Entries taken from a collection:
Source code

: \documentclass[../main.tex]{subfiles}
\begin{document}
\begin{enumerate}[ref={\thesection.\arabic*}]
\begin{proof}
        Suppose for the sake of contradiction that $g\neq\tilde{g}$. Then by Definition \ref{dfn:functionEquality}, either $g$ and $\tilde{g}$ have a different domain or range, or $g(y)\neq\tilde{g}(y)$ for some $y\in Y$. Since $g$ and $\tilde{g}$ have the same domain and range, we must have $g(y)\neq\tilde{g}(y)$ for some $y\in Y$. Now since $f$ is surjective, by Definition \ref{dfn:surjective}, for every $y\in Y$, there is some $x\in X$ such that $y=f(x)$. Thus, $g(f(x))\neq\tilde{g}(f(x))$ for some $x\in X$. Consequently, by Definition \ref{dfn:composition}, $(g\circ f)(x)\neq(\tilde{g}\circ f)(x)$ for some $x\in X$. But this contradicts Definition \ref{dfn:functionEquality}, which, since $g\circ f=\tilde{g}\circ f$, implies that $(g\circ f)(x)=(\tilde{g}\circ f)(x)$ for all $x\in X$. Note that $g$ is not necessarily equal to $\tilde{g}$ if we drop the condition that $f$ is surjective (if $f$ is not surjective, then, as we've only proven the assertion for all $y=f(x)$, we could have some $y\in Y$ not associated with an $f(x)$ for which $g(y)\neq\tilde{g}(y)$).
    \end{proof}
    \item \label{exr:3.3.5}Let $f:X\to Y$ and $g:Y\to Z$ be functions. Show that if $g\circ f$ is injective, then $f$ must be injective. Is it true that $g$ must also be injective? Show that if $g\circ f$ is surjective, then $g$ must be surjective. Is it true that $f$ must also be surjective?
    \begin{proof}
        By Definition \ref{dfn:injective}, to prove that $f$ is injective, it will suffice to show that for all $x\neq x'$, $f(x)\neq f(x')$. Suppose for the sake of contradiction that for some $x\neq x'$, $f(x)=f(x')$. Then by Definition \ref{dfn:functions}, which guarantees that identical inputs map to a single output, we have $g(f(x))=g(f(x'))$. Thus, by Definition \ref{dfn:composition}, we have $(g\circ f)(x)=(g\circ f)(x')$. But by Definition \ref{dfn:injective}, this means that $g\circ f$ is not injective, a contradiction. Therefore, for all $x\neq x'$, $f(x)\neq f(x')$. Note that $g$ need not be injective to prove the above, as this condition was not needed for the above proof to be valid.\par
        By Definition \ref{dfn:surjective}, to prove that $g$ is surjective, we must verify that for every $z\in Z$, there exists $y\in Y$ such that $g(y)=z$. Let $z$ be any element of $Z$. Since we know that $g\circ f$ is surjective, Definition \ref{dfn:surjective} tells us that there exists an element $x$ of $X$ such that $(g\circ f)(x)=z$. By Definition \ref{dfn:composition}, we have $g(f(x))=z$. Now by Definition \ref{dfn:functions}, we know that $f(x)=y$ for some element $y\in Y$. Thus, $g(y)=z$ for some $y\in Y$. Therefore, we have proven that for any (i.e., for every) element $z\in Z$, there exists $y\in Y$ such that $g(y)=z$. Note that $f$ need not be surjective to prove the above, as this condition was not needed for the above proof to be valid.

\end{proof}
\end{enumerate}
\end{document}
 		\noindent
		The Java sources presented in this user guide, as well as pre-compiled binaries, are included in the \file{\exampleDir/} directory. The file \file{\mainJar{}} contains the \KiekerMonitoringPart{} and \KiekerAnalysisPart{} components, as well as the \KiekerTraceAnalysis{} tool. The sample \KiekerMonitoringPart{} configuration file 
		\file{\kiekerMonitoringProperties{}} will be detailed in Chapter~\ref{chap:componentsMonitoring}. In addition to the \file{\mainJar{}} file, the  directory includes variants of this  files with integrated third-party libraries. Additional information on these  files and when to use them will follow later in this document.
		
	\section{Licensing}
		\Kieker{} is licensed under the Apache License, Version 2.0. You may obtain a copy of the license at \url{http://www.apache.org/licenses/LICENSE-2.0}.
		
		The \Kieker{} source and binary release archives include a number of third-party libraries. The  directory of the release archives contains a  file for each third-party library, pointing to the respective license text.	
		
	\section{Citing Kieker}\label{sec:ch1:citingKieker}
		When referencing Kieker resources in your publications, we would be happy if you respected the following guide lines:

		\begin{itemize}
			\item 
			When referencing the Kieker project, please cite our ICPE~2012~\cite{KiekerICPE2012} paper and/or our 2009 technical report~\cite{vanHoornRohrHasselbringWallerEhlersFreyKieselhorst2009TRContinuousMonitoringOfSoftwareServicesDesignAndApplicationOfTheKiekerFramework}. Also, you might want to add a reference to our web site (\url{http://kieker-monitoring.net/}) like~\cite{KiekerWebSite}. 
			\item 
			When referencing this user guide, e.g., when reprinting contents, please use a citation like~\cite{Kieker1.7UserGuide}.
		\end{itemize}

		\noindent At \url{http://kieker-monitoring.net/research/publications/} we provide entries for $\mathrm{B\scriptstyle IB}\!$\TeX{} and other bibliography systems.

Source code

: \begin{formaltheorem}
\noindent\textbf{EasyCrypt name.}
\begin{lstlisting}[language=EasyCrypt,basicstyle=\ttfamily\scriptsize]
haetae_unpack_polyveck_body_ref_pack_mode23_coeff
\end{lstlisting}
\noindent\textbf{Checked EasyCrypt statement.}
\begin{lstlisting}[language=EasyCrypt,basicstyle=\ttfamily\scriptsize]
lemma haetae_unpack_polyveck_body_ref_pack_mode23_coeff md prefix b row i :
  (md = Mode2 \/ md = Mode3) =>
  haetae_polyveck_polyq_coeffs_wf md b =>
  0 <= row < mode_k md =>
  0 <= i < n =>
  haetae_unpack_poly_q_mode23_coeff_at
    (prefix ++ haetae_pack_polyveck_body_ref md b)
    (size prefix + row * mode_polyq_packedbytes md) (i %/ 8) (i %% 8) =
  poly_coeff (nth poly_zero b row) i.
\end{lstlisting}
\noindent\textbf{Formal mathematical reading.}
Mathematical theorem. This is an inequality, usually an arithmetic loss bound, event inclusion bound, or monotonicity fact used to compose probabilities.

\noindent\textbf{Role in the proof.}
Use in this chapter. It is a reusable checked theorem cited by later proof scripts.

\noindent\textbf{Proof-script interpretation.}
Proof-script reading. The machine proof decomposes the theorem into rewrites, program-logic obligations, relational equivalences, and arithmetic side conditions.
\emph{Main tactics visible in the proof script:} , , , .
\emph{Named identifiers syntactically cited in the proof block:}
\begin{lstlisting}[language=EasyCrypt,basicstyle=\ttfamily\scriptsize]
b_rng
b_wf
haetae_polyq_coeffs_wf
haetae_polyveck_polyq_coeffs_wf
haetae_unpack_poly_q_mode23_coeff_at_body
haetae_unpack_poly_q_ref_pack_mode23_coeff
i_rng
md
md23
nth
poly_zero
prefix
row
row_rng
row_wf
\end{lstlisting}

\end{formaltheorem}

### WHAT YOU HAVE TO DO
Would you copy each line of the records that contains "publications"?

### YOUR RESPONSE
		When referencing Kieker resources in your publications, we would be happy if you respected the following guide lines:
		\noindent At \url{http://kieker-monitoring.net/research/publications/} we provide entries for $\mathrm{B\scriptstyle IB}\!$\TeX{} and other bibliography systems.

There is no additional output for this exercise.